§ **AIM OF THE TASK**
Without any pictures, output the records exactly as they are.

§ **DATA RECORDS**

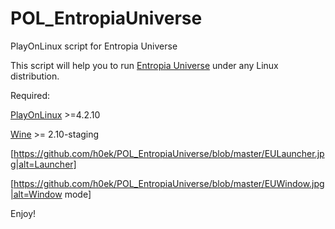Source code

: # POL_EntropiaUniverse
PlayOnLinux script for Entropia Universe

This script will help you to run [Entropia Universe](http://www.entropiauniverse.com/) under any Linux distribution.

Required:

[PlayOnLinux](https://www.playonlinux.com/pl/download.html) >=4.2.10

[Wine](http://www.wine-staging.com/news.html) >= 2.10-staging

[https://github.com/h0ek/POL_EntropiaUniverse/blob/master/EULauncher.jpg|alt=Launcher]

[https://github.com/h0ek/POL_EntropiaUniverse/blob/master/EUWindow.jpg|alt=Window mode]

Enjoy!
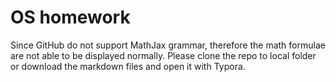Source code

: # OS homework

Since GitHub do not support MathJax grammar, therefore the math formulae are not able to be displayed normally. Please clone the repo to local folder or download the markdown files and open it with Typora.
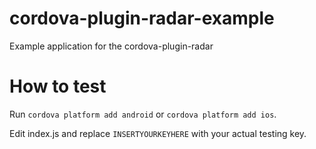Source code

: # cordova-plugin-radar-example
Example application for the cordova-plugin-radar

# How to test

Run `cordova platform add android` or `cordova platform add ios`.

Edit index.js and replace `INSERTYOURKEYHERE` with your actual testing key.
 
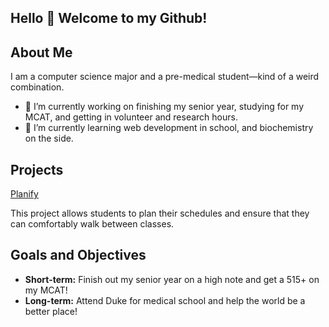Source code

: ## Hello 👋 Welcome to my Github!

<!--
**kaphelps33/kaphelps33** is a ✨ _special_ ✨ repository because its `README.md` (this file) appears on your GitHub profile.

Here are some ideas to get you started:

- 🔭 I’m currently working on ...
- 🌱 I’m currently learning ...
- 👯 I’m looking to collaborate on ...
- 🤔 I’m looking for help with ...
- 💬 Ask me about ...
- 📫 How to reach me: ...
- 😄 Pronouns: ...
- ⚡ Fun fact: ...
-->
## About Me
I am a computer science major and a pre-medical student—kind of a weird combination.
- 🔭 I’m currently working on finishing my senior year, studying for my MCAT, and getting in volunteer and research hours.
- 🌱 I’m currently learning web development in school, and biochemistry on the side.
 
## Projects
[Planify](https://github.com/kaphelps33/Planify)

This project allows students to plan their schedules and ensure that they can comfortably walk between classes.

## Goals and Objectives
- **Short-term:** Finish out my senior year on a high note and get a 515+ on my MCAT!
- **Long-term:** Attend Duke for medical school and help the world be a better place!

§ **FINISHED TASK**
Source code

: # POL_EntropiaUniverse
PlayOnLinux script for Entropia Universe

This script will help you to run [Entropia Universe](http://www.entropiauniverse.com/) under any Linux distribution.

Required:

[PlayOnLinux](https://www.playonlinux.com/pl/download.html) >=4.2.10

[Wine](http://www.wine-staging.com/news.html) >= 2.10-staging

[https://github.com/h0ek/POL_EntropiaUniverse/blob/master/EULauncher.jpg|alt=Launcher]

[https://github.com/h0ek/POL_EntropiaUniverse/blob/master/EUWindow.jpg|alt=Window mode]

Enjoy!
Source code

: # OS homework

Since GitHub do not support MathJax grammar, therefore the math formulae are not able to be displayed normally. Please clone the repo to local folder or download the markdown files and open it with Typora.
Source code

: # cordova-plugin-radar-example
Example application for the cordova-plugin-radar

# How to test

Run `cordova platform add android` or `cordova platform add ios`.

Edit index.js and replace `INSERTYOURKEYHERE` with your actual testing key.
 
Source code

: ## Hello 👋 Welcome to my Github!

<!--
**kaphelps33/kaphelps33** is a ✨ _special_ ✨ repository because its `README.md` (this file) appears on your GitHub profile.

Here are some ideas to get you started:

- 🔭 I’m currently working on ...
- 🌱 I’m currently learning ...
- 👯 I’m looking to collaborate on ...
- 🤔 I’m looking for help with ...
- 💬 Ask me about ...
- 📫 How to reach me: ...
- 😄 Pronouns: ...
- ⚡ Fun fact: ...
-->
## About Me
I am a computer science major and a pre-medical student—kind of a weird combination.
- 🔭 I’m currently working on finishing my senior year, studying for my MCAT, and getting in volunteer and research hours.
- 🌱 I’m currently learning web development in school, and biochemistry on the side.
 
## Projects
[Planify](https://github.com/kaphelps33/Planify)

This project allows students to plan their schedules and ensure that they can comfortably walk between classes.

## Goals and Objectives
- **Short-term:** Finish out my senior year on a high note and get a 515+ on my MCAT!
- **Long-term:** Attend Duke for medical school and help the world be a better place!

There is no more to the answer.